Discusses the fossil remains, probable appearance, and possible behavior of the gigantic flesh-eating dinosaurs of the Mesozoic, including Tyrannosaurus rex, Allosaurus, and such lesser known relatives as Acrocanthosaurus and Baryonyx walkeri.

Editorial Reviews

Publishers Weekly - Publisher's Weekly
Sattler, the authoritative and popular creator of numerous books on prehistoric monsters, turns her attentions to carnosaurs, the dangerous and massive flesh-eating monsters that dominated the Mesozoic Era. In no-nonsense prose, Sattler carefully lays out the most current information on the habitats, habits and attributes of Tyrannosaurus Rex and its equally dangerous, though lesser-known, relatives. Carnosaur-crazy kids will pore over the fact-filled pages, pausing over the arresting and equally informative watercolor illustrations by Powzyk ( Tracking Wild Chimpanzees ).

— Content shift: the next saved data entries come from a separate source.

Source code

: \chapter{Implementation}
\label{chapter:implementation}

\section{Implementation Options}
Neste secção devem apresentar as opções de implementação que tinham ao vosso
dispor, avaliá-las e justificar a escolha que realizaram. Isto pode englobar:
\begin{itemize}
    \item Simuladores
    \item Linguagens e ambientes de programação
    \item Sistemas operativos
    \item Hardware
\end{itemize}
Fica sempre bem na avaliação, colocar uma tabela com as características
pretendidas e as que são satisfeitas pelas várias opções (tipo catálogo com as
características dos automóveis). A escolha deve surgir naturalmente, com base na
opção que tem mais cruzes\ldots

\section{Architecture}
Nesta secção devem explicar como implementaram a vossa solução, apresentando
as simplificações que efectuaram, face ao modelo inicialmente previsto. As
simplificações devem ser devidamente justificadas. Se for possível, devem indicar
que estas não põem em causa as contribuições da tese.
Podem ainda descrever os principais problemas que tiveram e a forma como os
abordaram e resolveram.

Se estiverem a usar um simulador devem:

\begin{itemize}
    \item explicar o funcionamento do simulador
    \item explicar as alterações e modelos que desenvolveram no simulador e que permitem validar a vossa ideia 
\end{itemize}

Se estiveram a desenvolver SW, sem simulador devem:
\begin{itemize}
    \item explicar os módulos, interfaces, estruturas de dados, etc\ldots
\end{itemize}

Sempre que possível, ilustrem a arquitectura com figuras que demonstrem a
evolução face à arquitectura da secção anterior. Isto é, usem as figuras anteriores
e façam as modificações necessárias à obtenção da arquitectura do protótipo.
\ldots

This superior science book is enhanced by an easily understood time-line of the Mesozoic Era and a useful index and pronunciation guide. Ages 8-12. (May)
Children's Literature - Beverly Kobrin
Ms. Sattler's provides tyranno-maniacs more about Tyrannosaurus Rex And Its Kin: The Mesozoic Monsters in as fine a work as her Stegosaurs: The Solar-Powered Dinosaurs.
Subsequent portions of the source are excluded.